Al principio es como si asistiéramos a un taller literario de los que la autora nacida en el Distrito Federal, en 1944, impartió a lo largo de su vida. Por momentos es el alumno quien cuestiona, a veces, el tallerista. Sin otro indicio del cambio de interlocutor que el guión largo, al iniciar la lectura, intenté seguir la secuencia: la escritora, la alumna, la escritora, la alumna… Decidí no hacerlo más pues, creo, los personajes no hablan alternadamente, así que las palabras junto a dos guiones contiguos pueden pertenecer a la misma interlocutora.
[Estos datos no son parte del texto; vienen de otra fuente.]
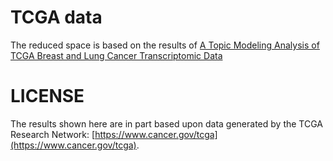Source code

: # TCGA data

The reduced space is based on the results of [A Topic Modeling Analysis of TCGA Breast and Lung Cancer Transcriptomic Data](https://doi.org/10.3390/cancers12123799)

# LICENSE

The results shown here are in part based upon data generated by the TCGA Research Network: [https://www.cancer.gov/tcga](https://www.cancer.gov/tcga).
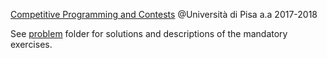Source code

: [Competitive Programming and Contests](https://github.com/rossanoventurini/CompetitiveProgramming) @Università di Pisa a.a 2017-2018


See [problem](https://github.com/lapotolo/CompetitiveProgramming/tree/master/problems) folder for solutions and descriptions of the mandatory exercises.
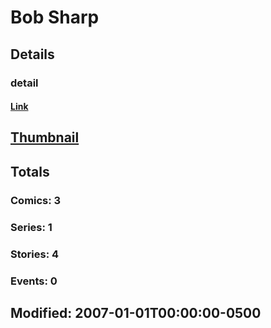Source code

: # Bob  Sharp 
## Details
### detail
#### [Link](http://marvel.com/comics/creators/8127/bob_sharp?utm_campaign=apiRef&utm_source=225578a89fc76f3d20fbffda5d17a88d)
## [Thumbnail](http://i.annihil.us/u/prod/marvel/i/mg/b/40/image_not_available.jpg)
## Totals
### Comics: 3
### Series: 1
### Stories: 4
### Events: 0
## Modified: 2007-01-01T00:00:00-0500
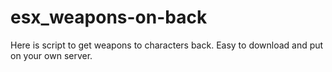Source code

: # esx_weapons-on-back
Here is script to get weapons to characters back. Easy to download and put on your own server.
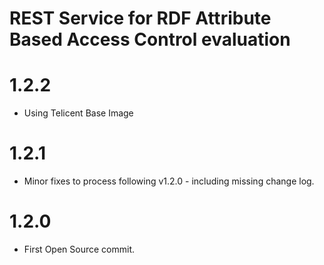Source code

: # REST Service for RDF Attribute Based Access Control evaluation

# 1.2.2
- Using Telicent Base Image

# 1.2.1 
- Minor fixes to process following v1.2.0 - including missing change log.

# 1.2.0
- First Open Source commit.
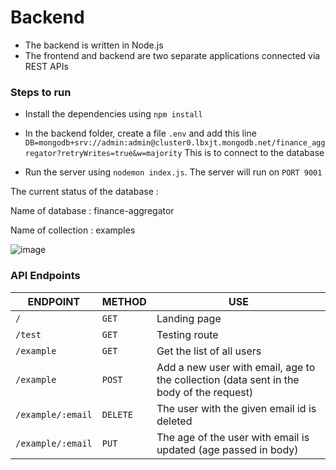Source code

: # Backend
- The backend is written in Node.js
- The frontend and backend are two separate applications connected via REST APIs


### Steps to run
- Install the dependencies using `npm install`

- In the backend folder, create a file `.env` and add this line
`DB=mongodb+srv://admin:admin@cluster0.lbxjt.mongodb.net/finance_aggregator?retryWrites=true&w=majority`
This is to connect to the database

- Run the server using `nodemon index.js`. The server will run on `PORT 9001`

The current status of the database : 

Name of database : finance-aggregator

Name of collection : examples

![image](https://user-images.githubusercontent.com/53875297/153704644-ac5ce04f-7529-4c9b-b8b0-57b9e1912e43.png)


### API Endpoints

|    ENDPOINT           |   METHOD   |  USE     |
| ------------          | ---------- | ----     |
|  `/`  | `GET` | Landing page |
| `/test` | `GET` | Testing route |
| `/example` | `GET` | Get the list of all users |
| `/example` | `POST` | Add a new user with email, age to the collection (data sent in the body of the request) |
| `/example/:email` | `DELETE` | The user with the given email id is deleted |
| `/example/:email` | `PUT` | The age of the user with email is updated (age passed in body) |



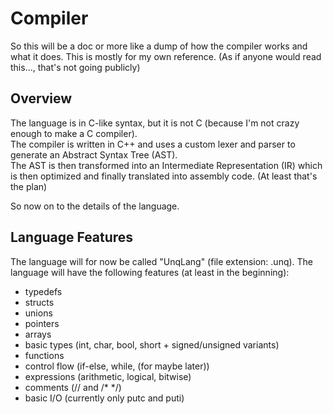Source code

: # Compiler

So this will be a doc or more like a dump of how the compiler works and what it does.
This is mostly for my own reference. (As if anyone would read this..., that's not going publicly)

## Overview

The language is in C-like syntax, but it is not C (because I'm not crazy enough to make a C compiler).\
The compiler is written in C++ and uses a custom lexer and parser to generate an Abstract Syntax Tree (AST).\
The AST is then transformed into an Intermediate Representation (IR) which is then optimized and finally translated into
assembly code. (At least that's the plan)

So now on to the details of the language.

## Language Features

The language will for now be called "UnqLang" (file extension: .unq).
The language will have the following features (at least in the beginning):

- typedefs
- structs
- unions
- pointers
- arrays
- basic types (int, char, bool, short + signed/unsigned variants)
- functions
- control flow (if-else, while, (for maybe later))
- expressions (arithmetic, logical, bitwise)
- comments (// and /* */)
- basic I/O (currently only putc and puti)
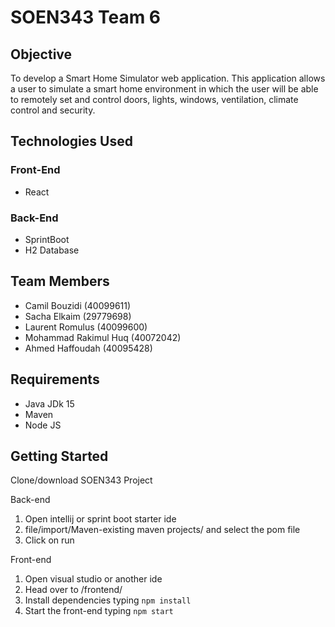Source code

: # **SOEN343 Team 6**
## **Objective**
To develop a Smart Home Simulator web application. This application allows a user to simulate a smart home environment in which the user will be able to remotely set and control doors, lights, windows, ventilation, climate control and security.
## **Technologies Used**
### **Front-End** ###
* React
### **Back-End** ###
* SprintBoot
* H2 Database
## **Team Members**
* Camil Bouzidi (40099611)
* Sacha Elkaim (29779698)
* Laurent Romulus (40099600)
* Mohammad Rakimul Huq (40072042)
* Ahmed Haffoudah (40095428)
## **Requirements**
* Java JDk 15
* Maven
* Node JS
## **Getting Started**
Clone/download SOEN343 Project

Back-end
1. Open intellij or sprint boot starter ide 
2. file/import/Maven-existing maven projects/ and select the pom file
3. Click on run 

Front-end
1. Open visual studio or another ide
2. Head over to /frontend/
3. Install dependencies typing `npm install` 
4. Start the front-end typing `npm start`
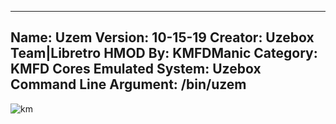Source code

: -----------------------
Name: Uzem
Version: 10-15-19
Creator: Uzebox Team|Libretro
HMOD By: KMFDManic
Category: KMFD Cores
Emulated System: Uzebox
Command Line Argument: /bin/uzem
-----------------------
![km](https://i.imgur.com/ydaadsR.png)

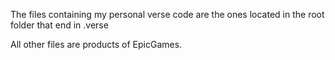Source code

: The files containing my personal verse code are the ones located in the root folder that end in .verse

All other files are products of EpicGames.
¿Autobiografía? ¿La autora confrontando sus puntos de vista acerca de la vida y la literatura y las lecturas con la que era a los 24 años, antes de partir hacia Europa y África? A lo mejor el espacio donde hablan es su propio cuerpo, su interior; si María Luisa Puga era escritura –palabras de Isaac Levín, su alumno en los talleres de Ciudad Universitaria, su compañero, con quien vivió desde 1985 junto a la laguna de Zirahuén– muy bien podría ser la madrugada dentro de la que llenaba sus libretas con letras sepia, su cabaña con la ventana abierta a “Esteban”.
El final de Nueve madrugadas y media es como el de cada uno de los capítulos: intempestivo, como un portazo frente a la cara. “Hernández”, aún con preguntas en los labios, aún con la vida fuera de los libros como un enorme signo de interrogación, aún aferrándose con las uñas a una última respuesta no para su proyecto, cuestiona acerca del secuestro que sufrió la escritora –quien se asoma con todo y nombre, se dice Sra. Puga de lleno, a diferencia de Las posibilidades del odio y su capítulo seis, donde es simplemente “la mexicana”
-Todo este tiempo te he tratado de decir que un secuestro es todos los secuestros. Piensa en el acto, no en los detalles. Eso ya es morbosidad. Ándale, vete a tu vida que yo me caigo de sueño– le contesta la escritora. Hernández apenas balbuce un “Pero…”
–Cierra la puerta cuando salgas. Que tengas una buena vida–. Casi imagino la puerta en la cara.
Y entonces María Luisa Puga, con veinticuatro años, se fue a vivir a Europa y África. A escribir.